It’s not true—or at least, none of the available evidence is on Trump’s side.

What is true, and what was reported by the New York Times in January, is that “American law enforcement and intelligence agencies are examining intercepted communications and financial transactions as part of a broad investigation into possible links between Russian officials and associates of President-elect Donald J. Trump, including his former campaign chairman Paul Manafort.” The Times later said that Manafort was among “at least three Trump campaign advisers whose possible links to Russia are under scrutiny. Two others are Carter Page, a businessman and former foreign policy adviser to the campaign, and Roger Stone, a longtime Republican operative.”

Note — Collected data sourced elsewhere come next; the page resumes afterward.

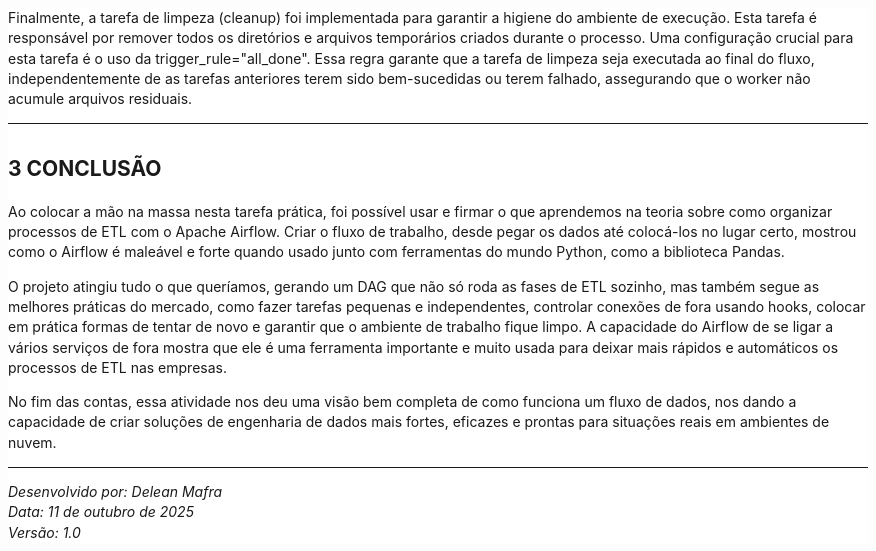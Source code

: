 Finalmente, a tarefa de limpeza (cleanup) foi implementada para garantir a higiene do ambiente de execução. Esta tarefa é responsável por remover todos os diretórios e arquivos temporários criados durante o processo. Uma configuração crucial para esta tarefa é o uso da trigger_rule="all_done". Essa regra garante que a tarefa de limpeza seja executada ao final do fluxo, independentemente de as tarefas anteriores terem sido bem-sucedidas ou terem falhado, assegurando que o worker não acumule arquivos residuais.

---

## 3 CONCLUSÃO

Ao colocar a mão na massa nesta tarefa prática, foi possível usar e firmar o que aprendemos na teoria sobre como organizar processos de ETL com o Apache Airflow. Criar o fluxo de trabalho, desde pegar os dados até colocá-los no lugar certo, mostrou como o Airflow é maleável e forte quando usado junto com ferramentas do mundo Python, como a biblioteca Pandas.

O projeto atingiu tudo o que queríamos, gerando um DAG que não só roda as fases de ETL sozinho, mas também segue as melhores práticas do mercado, como fazer tarefas pequenas e independentes, controlar conexões de fora usando hooks, colocar em prática formas de tentar de novo e garantir que o ambiente de trabalho fique limpo. A capacidade do Airflow de se ligar a vários serviços de fora mostra que ele é uma ferramenta importante e muito usada para deixar mais rápidos e automáticos os processos de ETL nas empresas.

No fim das contas, essa atividade nos deu uma visão bem completa de como funciona um fluxo de dados, nos dando a capacidade de criar soluções de engenharia de dados mais fortes, eficazes e prontas para situações reais em ambientes de nuvem.

---

*Desenvolvido por: Delean Mafra*  
*Data: 11 de outubro de 2025*  
*Versão: 1.0*

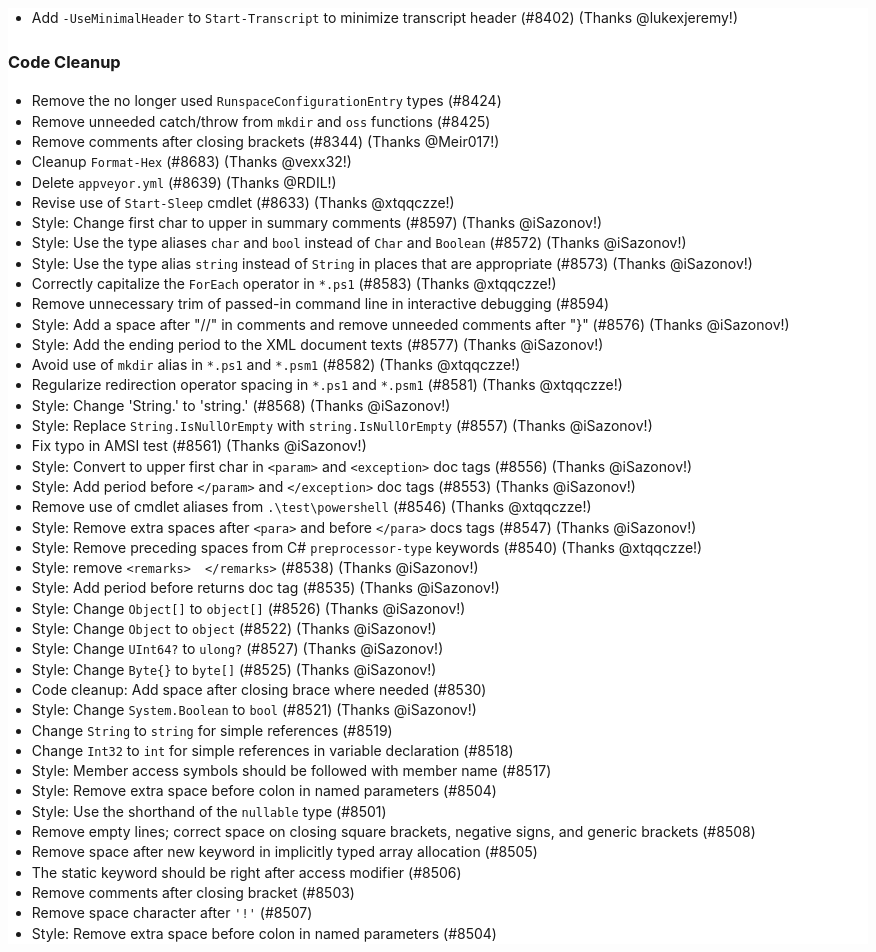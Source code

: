 - Add `-UseMinimalHeader` to `Start-Transcript` to minimize transcript header (#8402) (Thanks @lukexjeremy!)

### Code Cleanup

- Remove the no longer used `RunspaceConfigurationEntry` types (#8424)
- Remove unneeded catch/throw from `mkdir` and `oss` functions (#8425)
- Remove comments after closing brackets (#8344) (Thanks @Meir017!)
- Cleanup `Format-Hex` (#8683) (Thanks @vexx32!)
- Delete `appveyor.yml` (#8639) (Thanks @RDIL!)
- Revise use of `Start-Sleep` cmdlet (#8633) (Thanks @xtqqczze!)
- Style: Change first char to upper in summary comments (#8597) (Thanks @iSazonov!)
- Style: Use the type aliases `char` and `bool` instead of `Char` and `Boolean` (#8572) (Thanks @iSazonov!)
- Style: Use the type alias `string` instead of `String` in places that are appropriate (#8573) (Thanks @iSazonov!)
- Correctly capitalize the `ForEach` operator in `*.ps1` (#8583) (Thanks @xtqqczze!)
- Remove unnecessary trim of passed-in command line in interactive debugging (#8594)
- Style: Add a space after "//" in comments and remove unneeded comments after "}" (#8576) (Thanks @iSazonov!)
- Style: Add the ending period to the XML document texts (#8577) (Thanks @iSazonov!)
- Avoid use of `mkdir` alias in `*.ps1` and `*.psm1` (#8582) (Thanks @xtqqczze!)
- Regularize redirection operator spacing in `*.ps1` and `*.psm1` (#8581) (Thanks @xtqqczze!)
- Style: Change 'String.' to 'string.' (#8568) (Thanks @iSazonov!)
- Style:  Replace `String.IsNullOrEmpty` with `string.IsNullOrEmpty` (#8557) (Thanks @iSazonov!)
- Fix typo in AMSI test (#8561) (Thanks @iSazonov!)
- Style: Convert to upper first char in `<param>` and `<exception>` doc tags (#8556) (Thanks @iSazonov!)
- Style: Add period before `</param>` and `</exception>` doc tags (#8553) (Thanks @iSazonov!)
- Remove use of cmdlet aliases from `.\test\powershell` (#8546) (Thanks @xtqqczze!)
- Style: Remove extra spaces after `<para>` and before `</para>` docs tags (#8547) (Thanks @iSazonov!)
- Style: Remove preceding spaces from C# `preprocessor-type` keywords (#8540) (Thanks @xtqqczze!)
- Style: remove `<remarks>  </remarks>` (#8538) (Thanks @iSazonov!)
- Style: Add period before returns doc tag (#8535) (Thanks @iSazonov!)
- Style: Change `Object[]` to `object[]` (#8526) (Thanks @iSazonov!)
- Style: Change `Object` to `object` (#8522) (Thanks @iSazonov!)
- Style: Change `UInt64?` to `ulong?` (#8527) (Thanks @iSazonov!)
- Style: Change `Byte{}` to `byte[]` (#8525) (Thanks @iSazonov!)
- Code cleanup: Add space after closing brace where needed (#8530)
- Style: Change `System.Boolean` to `bool` (#8521) (Thanks @iSazonov!)
- Change `String` to `string` for simple references (#8519)
- Change `Int32` to `int` for simple references in variable declaration (#8518)
- Style: Member access symbols should be followed with member name (#8517)
- Style: Remove extra space before colon in named parameters (#8504)
- Style: Use the shorthand of the `nullable` type (#8501)
- Remove empty lines; correct space on closing square brackets, negative signs, and generic brackets (#8508)
- Remove space after new keyword in implicitly typed array allocation (#8505)
- The static keyword should be right after access modifier (#8506)
- Remove comments after closing bracket (#8503)
- Remove space character after `'!'` (#8507)
- Style: Remove extra space before colon in named parameters (#8504)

There were also reports that, last summer, FBI investigators sought a Foreign Intelligence Surveillance Court warrant to monitor four Trump team members suspected of contact with Russian officials. But their request was denied. A subsequent report said the FBI received a Foreign Intelligence Surveillance Act warrant in October, but this is still unconfirmed. Either way, there is no evidence this came at the behest of the White House. Or as a spokesperson for Obama said in a statement after Trump made his wild allegation:

A cardinal rule of the Obama Administration was that no White House official ever interfered with any independent investigation led by the Department of Justice. As part of that practice, neither President Obama nor any White House official ever ordered surveillance on any U.S. citizen. Any suggestion otherwise is simply false.

On Meet the Press, former Director of National Intelligence James Clapper denied the claims entirely, telling NBC’s Chuck Todd “there was no such wiretap activity mounted against—the president-elect at the time, or as a candidate, or against his campaign.” According to the New York Times, FBI Director James Comey has asked the Justice Department to publicly reject the president’s assertion. Even Trump’s aides have come up short in the search for information to back the president’s allegations.

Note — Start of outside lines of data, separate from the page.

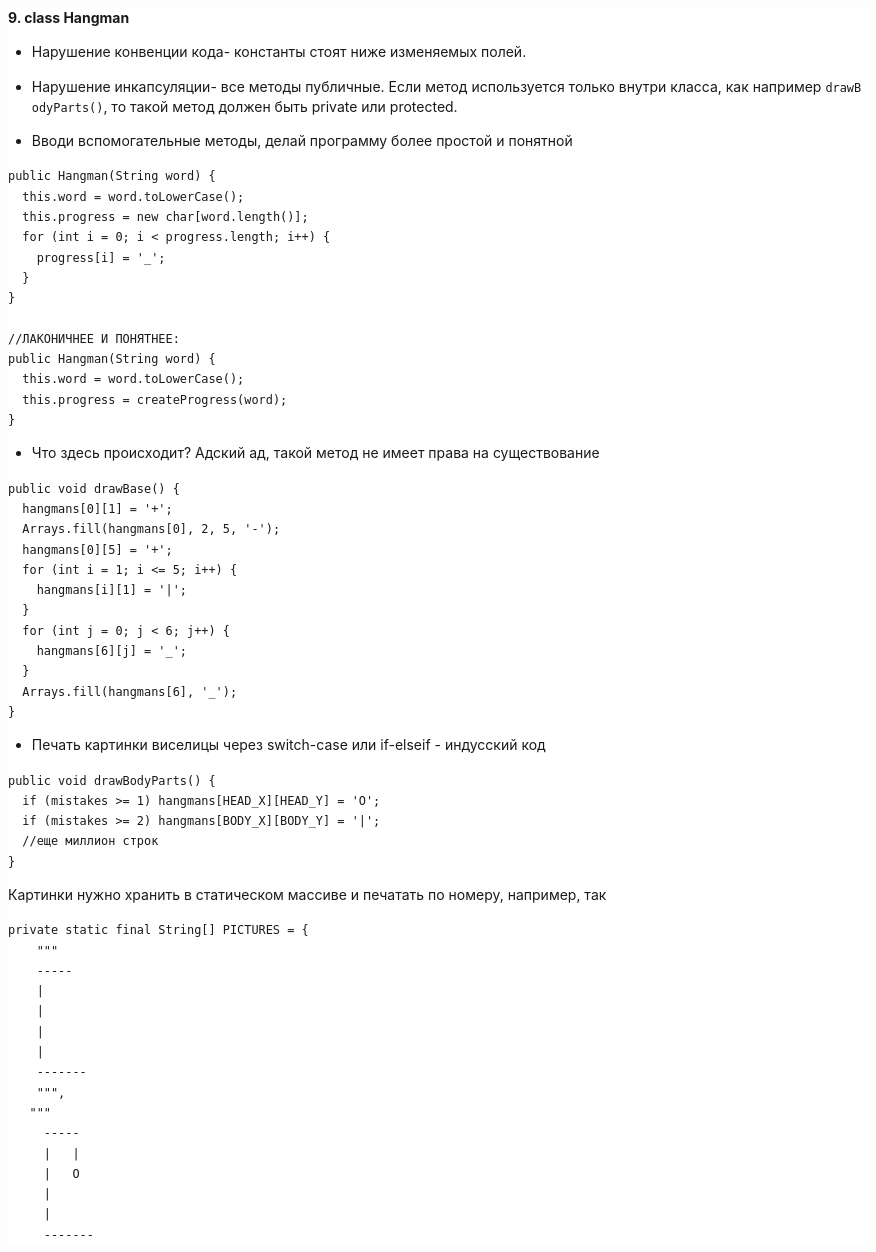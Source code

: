 **9. class Hangman**

- Нарушение конвенции кода- константы стоят ниже изменяемых полей.

- Нарушение инкапсуляции- все методы публичные. 
Если метод используется только внутри класса, как например `drawBodyParts()`, то такой метод должен быть private или protected.

- Вводи вспомогательные методы, делай программу более простой и понятной
```
public Hangman(String word) {
  this.word = word.toLowerCase();
  this.progress = new char[word.length()];
  for (int i = 0; i < progress.length; i++) {
    progress[i] = '_';
  }
}

//ЛАКОНИЧНЕЕ И ПОНЯТНЕЕ:
public Hangman(String word) {
  this.word = word.toLowerCase();
  this.progress = createProgress(word);
}
```

- Что здесь происходит? Адский ад, такой метод не имеет права на существование
```
public void drawBase() {
  hangmans[0][1] = '+';
  Arrays.fill(hangmans[0], 2, 5, '-');
  hangmans[0][5] = '+';
  for (int i = 1; i <= 5; i++) {
    hangmans[i][1] = '|';
  }
  for (int j = 0; j < 6; j++) {
    hangmans[6][j] = '_';
  }
  Arrays.fill(hangmans[6], '_');
}
```

- Печать картинки виселицы через switch-case или if-elseif - индусский код
```
public void drawBodyParts() {
  if (mistakes >= 1) hangmans[HEAD_X][HEAD_Y] = 'O';
  if (mistakes >= 2) hangmans[BODY_X][BODY_Y] = '|';
  //еще миллион строк
}
```

Картинки нужно хранить в статическом массиве и печатать по номеру, например, так
```
private static final String[] PICTURES = {
    """
    -----   
    |       
    |       
    |       
    |       
    ------- 
    """,
   """
     -----   
     |   |   
     |   O   
     |       
     |       
     ------- 
```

No one can substantiate Trump’s charge. But this is immaterial for the man himself, for whom it’s a statement of belief—seemingly gleaned from the fever swamps of talk radio and Breitbart News. “This will be investigated,” said the president to a friend, in a conversation relayed to the Washington Post. “It will all come out. I will be proven right.” This is another example of what should be a terrifying fact about the president: There is no independent truth for Trump. There are only assertions which, through force of will, he thinks he can make “true”; fantasies with a patina of truthiness that hold an unbreakable grip on his mind.

If this were still the campaign, it would be bizarre and troubling enough. But Trump is the president of the United States who holds the often overstated, but still immense, power to shape the behavior of other political actors. In his hands, a conspiracy becomes an official statement defended by the White House and elevated by high-ranking lawmakers. Following Trump’s tweets, White House Press Secretary Sean Spicer called for Congress to determine whether “executive branch investigative powers were abused in 2016.” On Sunday, another spokesperson, Sarah Huckabee Sanders, said the same, telling ABC’s George Stephanopoulos that “we believe it should be looked at by the House Intelligence Committee.” On Monday, White House counselor Kellyanne Conway said the president “has information and intelligence that the rest of us do not,” suggesting Trump’s claims were based in fact, not fiction. And House Oversight Committee chairman Jason Chaffetz has announced his plan to “look hard” at the Obama administration.

In a farcical turn in an already farcical year, we don’t just have a conspiracy-minded president—advised by a former purveyor of conspiracies. We now also have a conspiracy-minded White House, bolstered by an echo chamber of far-right media, aided and abetted by Republicans too afraid or too craven to break from an unhinged chief executive, even as his actions fuel more scrutiny and suspicion of his administration and its ties with Russia.

“Let me tell you something about this office that I’ve been in for eight years,” said Barack Obama in one of his final speeches as president. “Who you are—what you are—does not change after you occupy the Oval Office. All it does is magnify who you are. All it does is shine a spotlight on who you really are.”

Donald Trump has only shouldered the burdens and responsibilities of power for a few short months, but already we see who he is and has always been. Not the strong, dynamic businessman of his campaign ads but a disorganized dilettante, unprepared for the rigors of government, unwilling and unable to face reality with clear eyes and an open mind.